Can greater participation in the US economy lead to diminished political standing? Italian theorist Giorgio Agamben might just answer “Yes.”
Like the plot of some reform-minded Victorian scribbler’s novel, it seems that the usually suspects in the boardrooms of Wall Street are once again poised to cash in on lavish bonuses despite the ongoing economic recession and the collateral damage it’s visiting on employment numbers. How nice it must be to have the productivity of an entire citizenry (the portion of which that still has jobs, anyway) as an insurance policy against imprudent speculation!
If you’re familiar with the work of Italian philosopher and critic Giorgio Agamben (he’s all the rage in lit-crit circles these days), particularly his concept of Homo sacer, you know that Homo sacer is a juridical designation that has its root in Roman law and applies to individuals who for legal reasons cannot be sacrificed. That is, they’ve been juridically divested of qualia which conventionally apply to them in ordinary circumstances, like, say, those of a law-abiding American citizen who enjoys rights and protections secured her by the Constitution and Bill of Rights.
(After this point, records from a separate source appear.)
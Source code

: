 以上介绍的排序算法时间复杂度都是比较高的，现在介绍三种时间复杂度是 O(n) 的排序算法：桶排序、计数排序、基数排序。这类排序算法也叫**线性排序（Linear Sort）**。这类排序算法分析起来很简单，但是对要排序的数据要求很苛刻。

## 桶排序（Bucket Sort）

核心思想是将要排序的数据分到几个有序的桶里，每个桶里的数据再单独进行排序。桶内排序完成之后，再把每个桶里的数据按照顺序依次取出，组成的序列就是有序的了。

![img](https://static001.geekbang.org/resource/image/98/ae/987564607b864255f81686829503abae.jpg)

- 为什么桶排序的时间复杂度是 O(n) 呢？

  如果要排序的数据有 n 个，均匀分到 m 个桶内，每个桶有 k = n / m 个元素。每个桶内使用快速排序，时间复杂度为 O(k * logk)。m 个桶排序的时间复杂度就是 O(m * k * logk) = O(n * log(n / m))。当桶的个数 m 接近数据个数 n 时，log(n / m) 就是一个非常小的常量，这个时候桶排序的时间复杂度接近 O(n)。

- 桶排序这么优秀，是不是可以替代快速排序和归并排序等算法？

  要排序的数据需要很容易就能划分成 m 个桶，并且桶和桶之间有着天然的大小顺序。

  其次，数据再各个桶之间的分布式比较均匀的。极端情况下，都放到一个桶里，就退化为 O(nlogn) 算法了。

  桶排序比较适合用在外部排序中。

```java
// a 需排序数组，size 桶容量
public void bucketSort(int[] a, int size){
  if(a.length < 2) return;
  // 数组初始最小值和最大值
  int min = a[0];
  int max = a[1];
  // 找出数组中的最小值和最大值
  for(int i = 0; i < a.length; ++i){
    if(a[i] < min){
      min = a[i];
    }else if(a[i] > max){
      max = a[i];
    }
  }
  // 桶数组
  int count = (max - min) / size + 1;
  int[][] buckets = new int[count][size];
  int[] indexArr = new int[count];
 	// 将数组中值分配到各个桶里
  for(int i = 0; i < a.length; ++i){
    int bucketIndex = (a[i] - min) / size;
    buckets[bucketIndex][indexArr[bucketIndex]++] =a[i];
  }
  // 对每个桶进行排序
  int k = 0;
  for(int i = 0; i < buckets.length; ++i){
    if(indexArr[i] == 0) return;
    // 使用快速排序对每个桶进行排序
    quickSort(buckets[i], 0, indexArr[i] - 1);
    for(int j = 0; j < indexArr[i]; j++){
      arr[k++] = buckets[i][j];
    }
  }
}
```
Agamben introduces a distinction in what French theorist and intellectual historian Michel Foucault takes to be a unitary status on the part of the living human individual; Foucault’s disciplined subject represents bios, the organic expression of interlocking discourses that animate her subjectivity, whereas Homo sacer represents zoë, “bare life” that’s been placed outside regimes and discourses by the very powers from which these regimes and discourses flow. Homo sacer as subject is no longer subject to the law, or, more specifically, is a subject who is subject to the law that no longer applies to her. The power of this designation resides with the sovereign. He can decide on who or what counts as zoë or bios and can determine what Agamben calls “the state of exception.”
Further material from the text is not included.